La Organización de las Naciones Unidas para la Alimentación y la Agricultura (FAO) promovió una estrategia innovadora que aprovecha la actividad diaria de la flota pesquera para obtener información científica sobre la biodiversidad marina. Este enfoque propone transformar los buques pesqueros en plataformas móviles capaces de recolectar muestras de ADN ambiental (eDNA), facilitando así un seguimiento más amplio y sistemático de los ecosistemas marinos.
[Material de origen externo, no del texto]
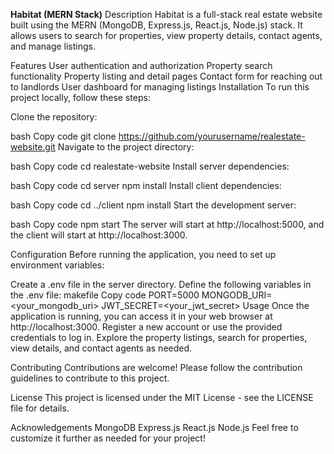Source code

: **Habitat (MERN Stack)**
Description
Habitat is a full-stack real estate website built using the MERN (MongoDB, Express.js, React.js, Node.js) stack. It allows users to search for properties, view property details, contact agents, and manage listings.

Features
User authentication and authorization
Property search functionality
Property listing and detail pages
Contact form for reaching out to landlords
User dashboard for managing listings
Installation
To run this project locally, follow these steps:

Clone the repository:

bash
Copy code
git clone https://github.com/yourusername/realestate-website.git
Navigate to the project directory:

bash
Copy code
cd realestate-website
Install server dependencies:

bash
Copy code
cd server
npm install
Install client dependencies:

bash
Copy code
cd ../client
npm install
Start the development server:

bash
Copy code
npm start
The server will start at http://localhost:5000, and the client will start at http://localhost:3000.

Configuration
Before running the application, you need to set up environment variables:

Create a .env file in the server directory.
Define the following variables in the .env file:
makefile
Copy code
PORT=5000
MONGODB_URI=<your_mongodb_uri>
JWT_SECRET=<your_jwt_secret>
Usage
Once the application is running, you can access it in your web browser at http://localhost:3000. Register a new account or use the provided credentials to log in. Explore the property listings, search for properties, view details, and contact agents as needed.

Contributing
Contributions are welcome! Please follow the contribution guidelines to contribute to this project.

License
This project is licensed under the MIT License - see the LICENSE file for details.

Acknowledgements
MongoDB
Express.js
React.js
Node.js
Feel free to customize it further as needed for your project!
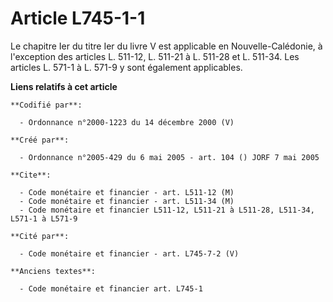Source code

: # Article L745-1-1

Le chapitre Ier du titre Ier du livre V est applicable en Nouvelle-Calédonie, à l'exception des articles L. 511-12, L. 511-21
à L. 511-28 et L. 511-34. Les articles L. 571-1 à L. 571-9 y sont également applicables.

**Liens relatifs à cet article**

	**Codifié par**:

	  - Ordonnance n°2000-1223 du 14 décembre 2000 (V)

	**Créé par**:

	  - Ordonnance n°2005-429 du 6 mai 2005 - art. 104 () JORF 7 mai 2005

	**Cite**:

	  - Code monétaire et financier - art. L511-12 (M)
	  - Code monétaire et financier - art. L511-34 (M)
	  - Code monétaire et financier L511-12, L511-21 à L511-28, L511-34, L571-1 à L571-9

	**Cité par**:

	  - Code monétaire et financier - art. L745-7-2 (V)

	**Anciens textes**:

	  - Code monétaire et financier art. L745-1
El ADN ambiental es material genético que los organismos liberan al agua mediante células, mucus, escamas y otros restos biológicos, lo que permite identificar la presencia de especies sin la necesidad de capturarlas o observarlas directamente. Esta técnica ofrece una alternativa menos invasiva y más eficiente que complementa los métodos convencionales de investigación pesquera, en particular en zonas difíciles de acceder o que cuentan con menos campañas científicas.
El manual técnico presentado por la FAO detalla cómo el uso de dispositivos denominados metaprobe, que pueden instalarse junto a los artes de pesca, captura el ADN ambiental durante la operación habitual del buque. Posteriormente, el material es analizado en laboratorio para identificar las especies presentes en la zona de pesca, sin alterar las actividades normales ni requerir grandes filtraciones de agua. Esta innovación facilita la obtención de datos biológicos a gran escala gracias a la amplia cobertura geográfica y frecuencia de las mareas comerciales.
La propuesta de la FAO también destaca la importancia de involucrar a pescadores y armadores en la recolección de estas muestras, fomentando un esquema de ciencia participativa que amplíe la cobertura espacial de monitoreo. Además de detectar especies vulnerables o invasoras, la técnica contribuye a identificar áreas de reproducción y a obtener una visión más completa del funcionamiento de los ecosistemas marinos.
Si bien esta metodología ofrece nuevas herramientas para el seguimiento de la biodiversidad, la FAO aclara que no pretende sustituir las campañas científicas tradicionales ni los métodos de evaluación convencionales, sino servir como una herramienta complementaria que potencie una gestión pesquera más sustentable.